> YOUR OBJECTIVE:
Within the data below, count every line that includes "enumerate" and report the total alone.

> GIVEN RECORDS:
◇ ◇ ◇

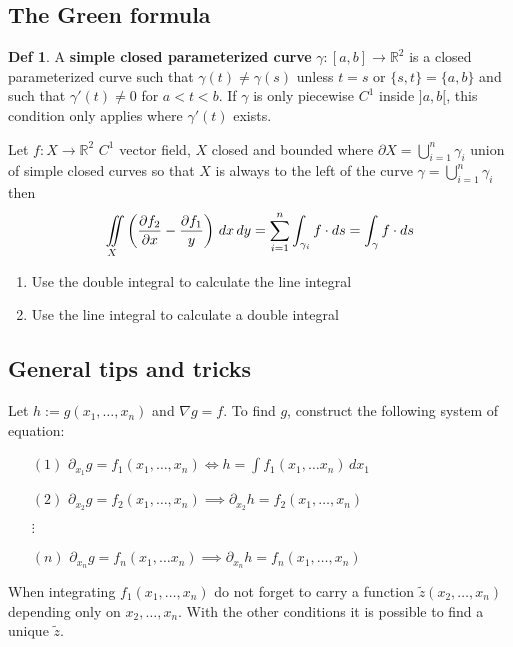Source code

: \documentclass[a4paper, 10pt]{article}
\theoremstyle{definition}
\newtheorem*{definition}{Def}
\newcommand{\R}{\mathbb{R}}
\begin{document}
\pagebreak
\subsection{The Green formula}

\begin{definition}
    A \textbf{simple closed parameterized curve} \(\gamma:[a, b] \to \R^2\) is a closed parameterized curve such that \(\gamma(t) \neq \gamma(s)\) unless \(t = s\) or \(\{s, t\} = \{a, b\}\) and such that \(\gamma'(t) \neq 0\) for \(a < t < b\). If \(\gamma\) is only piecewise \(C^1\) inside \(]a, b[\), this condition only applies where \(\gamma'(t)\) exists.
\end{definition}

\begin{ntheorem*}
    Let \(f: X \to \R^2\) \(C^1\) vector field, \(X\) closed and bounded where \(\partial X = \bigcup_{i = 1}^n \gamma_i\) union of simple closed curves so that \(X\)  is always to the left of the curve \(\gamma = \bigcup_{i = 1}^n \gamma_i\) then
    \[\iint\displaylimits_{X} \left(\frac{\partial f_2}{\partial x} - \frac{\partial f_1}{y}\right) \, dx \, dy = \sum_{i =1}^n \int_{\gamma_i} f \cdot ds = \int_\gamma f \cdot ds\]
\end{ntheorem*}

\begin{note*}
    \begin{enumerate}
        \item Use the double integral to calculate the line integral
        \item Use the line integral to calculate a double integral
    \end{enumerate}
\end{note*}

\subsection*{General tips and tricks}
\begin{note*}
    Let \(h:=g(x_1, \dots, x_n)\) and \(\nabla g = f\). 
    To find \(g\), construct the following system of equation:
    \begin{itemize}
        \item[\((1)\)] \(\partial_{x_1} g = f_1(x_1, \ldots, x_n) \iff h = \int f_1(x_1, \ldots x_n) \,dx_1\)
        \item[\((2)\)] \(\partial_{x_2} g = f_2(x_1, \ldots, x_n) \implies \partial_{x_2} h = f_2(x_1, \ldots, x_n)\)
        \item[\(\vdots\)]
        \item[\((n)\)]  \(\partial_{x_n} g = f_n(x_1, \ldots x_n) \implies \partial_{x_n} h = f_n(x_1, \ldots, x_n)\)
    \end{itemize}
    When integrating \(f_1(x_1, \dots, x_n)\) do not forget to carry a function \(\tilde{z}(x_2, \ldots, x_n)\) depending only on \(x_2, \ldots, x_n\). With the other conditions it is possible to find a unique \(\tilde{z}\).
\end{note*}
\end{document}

◇ ◇ ◇

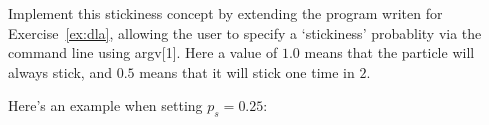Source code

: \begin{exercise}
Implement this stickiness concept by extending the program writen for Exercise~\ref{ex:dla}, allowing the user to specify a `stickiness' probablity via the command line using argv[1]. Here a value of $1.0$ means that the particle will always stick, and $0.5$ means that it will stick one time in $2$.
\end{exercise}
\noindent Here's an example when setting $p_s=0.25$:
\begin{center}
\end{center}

◇ ◇ ◇

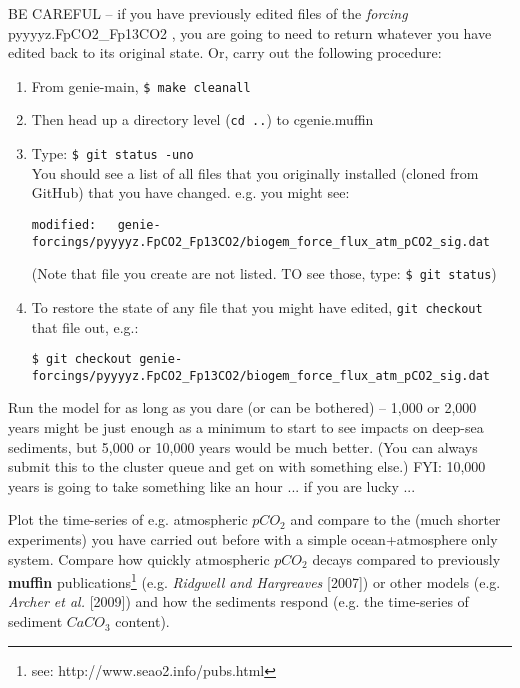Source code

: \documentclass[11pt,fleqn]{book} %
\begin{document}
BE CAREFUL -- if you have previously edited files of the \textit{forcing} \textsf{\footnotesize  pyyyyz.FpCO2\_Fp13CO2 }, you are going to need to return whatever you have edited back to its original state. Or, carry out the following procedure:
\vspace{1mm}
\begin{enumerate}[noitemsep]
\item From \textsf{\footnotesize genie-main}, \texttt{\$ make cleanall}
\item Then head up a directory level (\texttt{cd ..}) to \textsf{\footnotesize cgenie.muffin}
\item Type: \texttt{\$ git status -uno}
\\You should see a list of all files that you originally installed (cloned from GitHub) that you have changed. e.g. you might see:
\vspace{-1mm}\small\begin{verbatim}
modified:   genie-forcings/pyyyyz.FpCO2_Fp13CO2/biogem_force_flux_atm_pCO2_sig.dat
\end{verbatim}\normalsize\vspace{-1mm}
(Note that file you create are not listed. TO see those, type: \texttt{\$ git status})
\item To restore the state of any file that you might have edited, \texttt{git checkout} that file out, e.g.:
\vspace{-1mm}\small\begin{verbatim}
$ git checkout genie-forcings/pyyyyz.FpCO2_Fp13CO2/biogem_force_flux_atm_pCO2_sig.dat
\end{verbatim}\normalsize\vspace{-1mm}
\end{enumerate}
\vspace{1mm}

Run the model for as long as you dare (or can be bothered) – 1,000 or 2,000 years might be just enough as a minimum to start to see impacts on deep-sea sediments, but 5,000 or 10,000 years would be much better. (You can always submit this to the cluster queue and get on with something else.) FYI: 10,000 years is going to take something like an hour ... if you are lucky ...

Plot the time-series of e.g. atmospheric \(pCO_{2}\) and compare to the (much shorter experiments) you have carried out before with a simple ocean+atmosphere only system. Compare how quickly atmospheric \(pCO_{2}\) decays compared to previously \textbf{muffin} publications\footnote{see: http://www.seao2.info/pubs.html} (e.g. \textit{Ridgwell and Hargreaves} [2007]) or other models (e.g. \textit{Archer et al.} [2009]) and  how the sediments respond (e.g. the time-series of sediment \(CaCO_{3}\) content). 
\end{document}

◇ ◇ ◇

> OUTPUT OF THE EXERCISE:
4